I’ll concede that there are cannabis growers that want to be legitimate business owners that will willingly begin to follow regulations and good business practices of a respected industry. Based on the results of counties currently beginning to implement a permit system, will proponents concede that we’ll only be able to permit some of all our growers; and, that many growers will continue to pay no attention to government, environmental, and neighborhood ethics? I note a news article I recently read with a statement from Mendocino County Sheriff Tom Allman who stated, “Please do not continue to say that cannabis is a totally harmless herb that God put on this Earth, and we don’t know why we’re fighting over it.” He points to a suspected homicide, an alleged armed robbery and kidnapping, and an explosion at a cannabis extraction lab all within the past 30 days. Sheriff Royal and District Attorney Newell will tell you that we have similar crimes involving cannabis here in Nevada County. I’ll concede there is potential for the cannabis industry to create a substantial revenue stream for the County. Will cannabis proponents concede there is a very real threat of cost to the County—especially in new positions needed to enforce regulation of cannabis?

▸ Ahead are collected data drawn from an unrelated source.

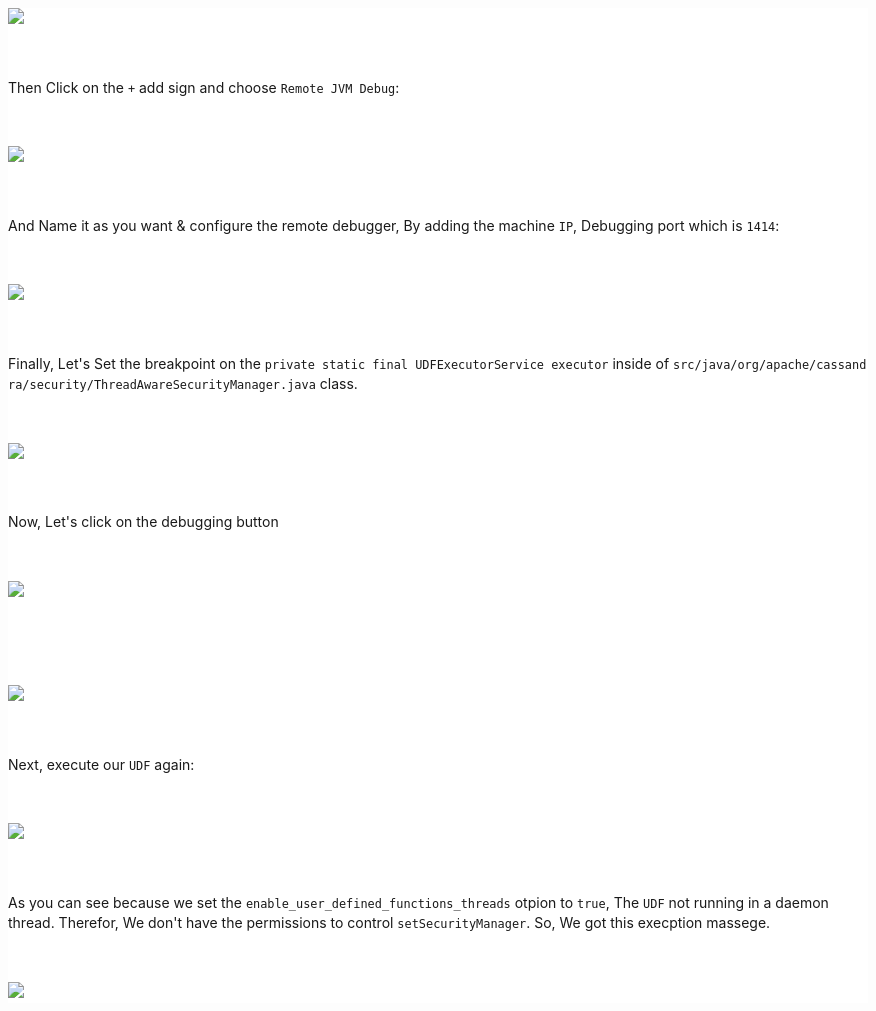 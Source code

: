 ![](/assets/images/1c61f6f4605d01e3ca60d6572b7a7c20)

&nbsp;

Then Click on the `+` add sign and choose `Remote JVM Debug`:

&nbsp;

![](/assets/images/a10d9e442d9dd36639ae044263dc5133)

&nbsp;

And Name it as you want & configure the remote debugger, By adding the machine `IP`, Debugging port which is `1414`:

&nbsp;

![](/assets/images/c44ddbf21db95506cddb437d7c8a54b9)

&nbsp;

Finally, Let's Set the breakpoint on the `private static final UDFExecutorService executor` inside of `src/java/org/apache/cassandra/security/ThreadAwareSecurityManager.java` class.

&nbsp;

![](/assets/images/ffdd996f0d8526a238f4e551ad3b29df)

&nbsp;

Now, Let's click on the debugging button

&nbsp;

![](/assets/images/96d9faea99bf7a8f76d33ee09836eb9f)

&nbsp;

&nbsp;

![](/assets/images/f99c6e7b3b0448cd71e1359f443d8612)

&nbsp;

Next, execute our `UDF` again:

&nbsp;

![](/assets/images/d3f17d79c90f76f972c3eb6554419f2d)

&nbsp;

As you can see because we set the `enable_user_defined_functions_threads` otpion to `true`, The `UDF` not running in a daemon thread. Therefor, We don't have the permissions to control `setSecurityManager`. So, We got this execption massege.

&nbsp;

![](/assets/images/7f76716da9a50302d1ef3563905c440d)
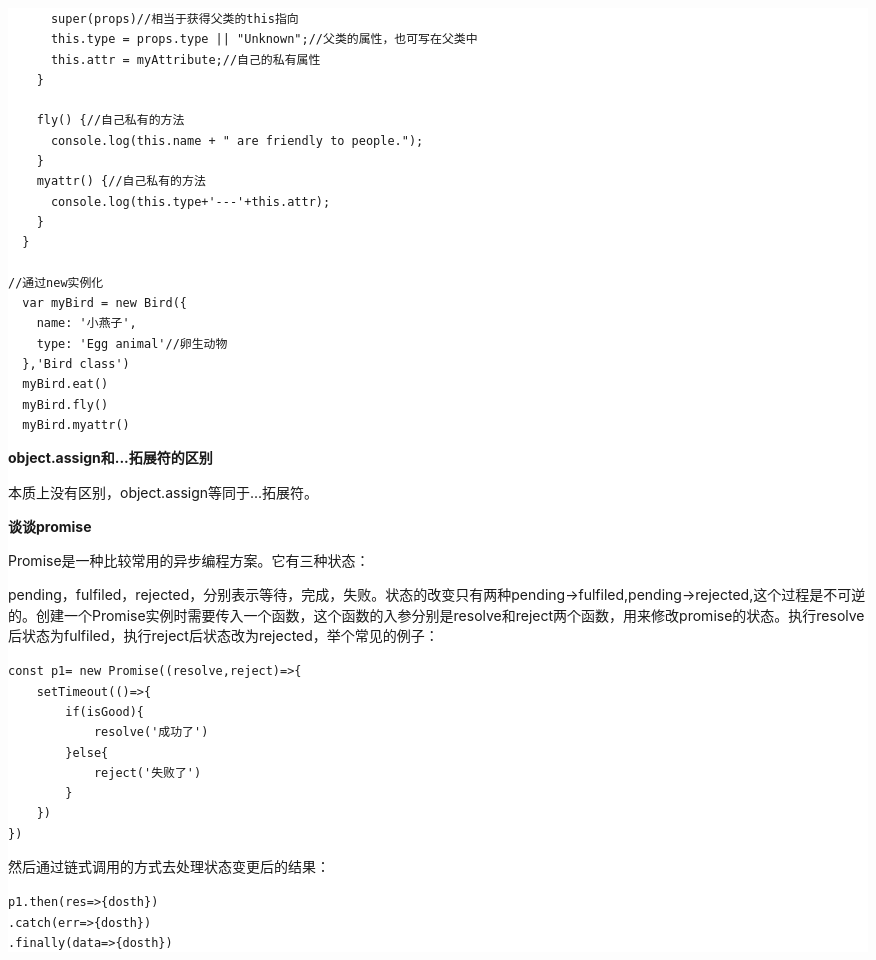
 ```
      super(props)//相当于获得父类的this指向
      this.type = props.type || "Unknown";//父类的属性，也可写在父类中
      this.attr = myAttribute;//自己的私有属性
    }

    fly() {//自己私有的方法
      console.log(this.name + " are friendly to people.");
    }
    myattr() {//自己私有的方法
      console.log(this.type+'---'+this.attr);
    }
  }

//通过new实例化
  var myBird = new Bird({
    name: '小燕子',
    type: 'Egg animal'//卵生动物
  },'Bird class')
  myBird.eat()
  myBird.fly()
  myBird.myattr()
```

__object.assign和...拓展符的区别__

本质上没有区别，object.assign等同于...拓展符。

__谈谈promise__

Promise是一种比较常用的异步编程方案。它有三种状态：

pending，fulfiled，rejected，分别表示等待，完成，失败。状态的改变只有两种pending->fulfiled,pending->rejected,这个过程是不可逆的。创建一个Promise实例时需要传入一个函数，这个函数的入参分别是resolve和reject两个函数，用来修改promise的状态。执行resolve后状态为fulfiled，执行reject后状态改为rejected，举个常见的例子：

```
const p1= new Promise((resolve,reject)=>{
	setTimeout(()=>{
		if(isGood){
			resolve('成功了')
		}else{
			reject('失败了')
		}
	})
})
```

然后通过链式调用的方式去处理状态变更后的结果：

```
p1.then(res=>{dosth})
.catch(err=>{dosth})
.finally(data=>{dosth})
```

I’ll concede that a permit system is needed; and that a permit should be relatively easy to obtain. Will proponents concede that a permit must address neighbor safety and nuisance issues; and that, the cost needs to be adequate to pay for the permitting process, including personnel and site inspections?
I’ll concede that there may need to be a transition period. Will proponents concede that the transition period is to be used for violations of building codes or other parts of the ordinance that do not pertain to plant count or garden size? Can we agree that a time period must be reasonable on both sides; in that, ten days may not be reasonable, but neither is three years? Can we also agree that items concerning health and safety may need to be corrected immediately?
Can we all agree that there is a way of reaching this compromise? We need to start with the points we all can all agree on first and then work together to resolve the differences thereafter.
It is my hope that the CAG will bring back to us the basis for a strong ordinance that involves compromise from both sides. I’m willing to make concessions; however, I must continue to make a strong stand for neighborhood quality of life issues. I also wish to see law enforcement’s support of the CAG recommendations. It will not do any good to create an outstanding ordinance if, when put to use, is found to be unenforceable. It would be great if cannabis proponents would agree to both neighborhood quality of life and an enforceable ordinance. Then we could begin to work together in resolving the differences.